Conversation with Nat is very limited in words, but what that does is it forces me to sharpen all of my other senses when I’m around him, the way they say a blind person can hear better for lack of vision. So when I’m talking to Nat, I’m looking closely at him, traveling his face with my eyes, breathing in his scent of laundry and skin, and listening, listening, listening to discern words from the quiet and the jumble of his speech. It’s never as satisfying as a conversation with Max about just what it is that Libertarians believe, or Ben, where I learn things like his strange misconceptions of sex or his perpetual debate about just what kind of animal Chowder is?
It’s not satisfying that way, but I do learn about what is important to Nat. And I have to say that I may never have laughed as hard as I did recently when I figured out that when Nat goes around saying, “Pee-is,” and, “Heee-pee-is,” laughing and laughing, he is cracking himself up over that most infamous part of the male anatomy! Body humor developmental phase, check!

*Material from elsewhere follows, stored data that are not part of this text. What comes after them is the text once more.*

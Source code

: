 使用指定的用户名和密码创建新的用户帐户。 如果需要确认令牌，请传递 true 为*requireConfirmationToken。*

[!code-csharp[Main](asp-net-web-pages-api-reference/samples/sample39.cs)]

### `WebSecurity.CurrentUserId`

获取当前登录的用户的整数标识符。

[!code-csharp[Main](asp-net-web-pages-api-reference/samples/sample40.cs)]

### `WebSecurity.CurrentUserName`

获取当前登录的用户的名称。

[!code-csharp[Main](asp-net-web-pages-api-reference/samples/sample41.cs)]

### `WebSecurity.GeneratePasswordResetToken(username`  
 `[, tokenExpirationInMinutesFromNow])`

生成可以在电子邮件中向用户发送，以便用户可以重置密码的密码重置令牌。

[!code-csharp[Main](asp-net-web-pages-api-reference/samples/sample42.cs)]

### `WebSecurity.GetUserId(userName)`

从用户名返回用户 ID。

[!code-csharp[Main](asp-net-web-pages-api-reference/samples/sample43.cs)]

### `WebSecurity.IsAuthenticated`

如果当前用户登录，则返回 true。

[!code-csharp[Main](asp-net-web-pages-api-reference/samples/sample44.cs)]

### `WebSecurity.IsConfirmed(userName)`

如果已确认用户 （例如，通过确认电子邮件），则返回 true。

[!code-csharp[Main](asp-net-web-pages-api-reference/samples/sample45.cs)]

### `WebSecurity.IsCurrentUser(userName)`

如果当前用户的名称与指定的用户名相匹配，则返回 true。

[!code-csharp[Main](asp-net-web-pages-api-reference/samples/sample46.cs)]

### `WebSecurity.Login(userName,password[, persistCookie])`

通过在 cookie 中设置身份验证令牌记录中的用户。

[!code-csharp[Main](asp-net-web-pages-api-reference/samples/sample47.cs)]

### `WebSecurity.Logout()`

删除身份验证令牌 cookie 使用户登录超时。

Last night I was straightening the many papers and flyers that cover the coffee table –as my elegant, wise grandmother who was a Pisces used to say, “you shouldn’t know from it” — and he sat down right next to me on the couch and I asked him if he wanted to watch a video. He said, “No video.” He looked meaningfully at the flyer that was in my hand — the Social Group flyer — and I guess I read his mind. “Oh, you want me to read this?” I asked.
“Yes,” he said. So I read the flyer for all the upcoming activities as if it were a story, and he listened, mesmerized. When I was done I asked if he wanted to hear it again. He said, “Mommy will go away.” He got up and picked up a video.
“Okay, Nat. You watching a movie now?”
“Yes.”
To quote my late Grandma, the big fat squooshy one who was a Taurus, “I just love him so much, I don’t know why!”
When of course, it is so obvious.
1 comment
I treasure every bit of connection that I have with my boys because it comes in quick moments. And sometimes when they have their more aloof spells, I feel as if I miss them even when they are home.
I love the line, “Mommy will go away now”! He gets right to the point.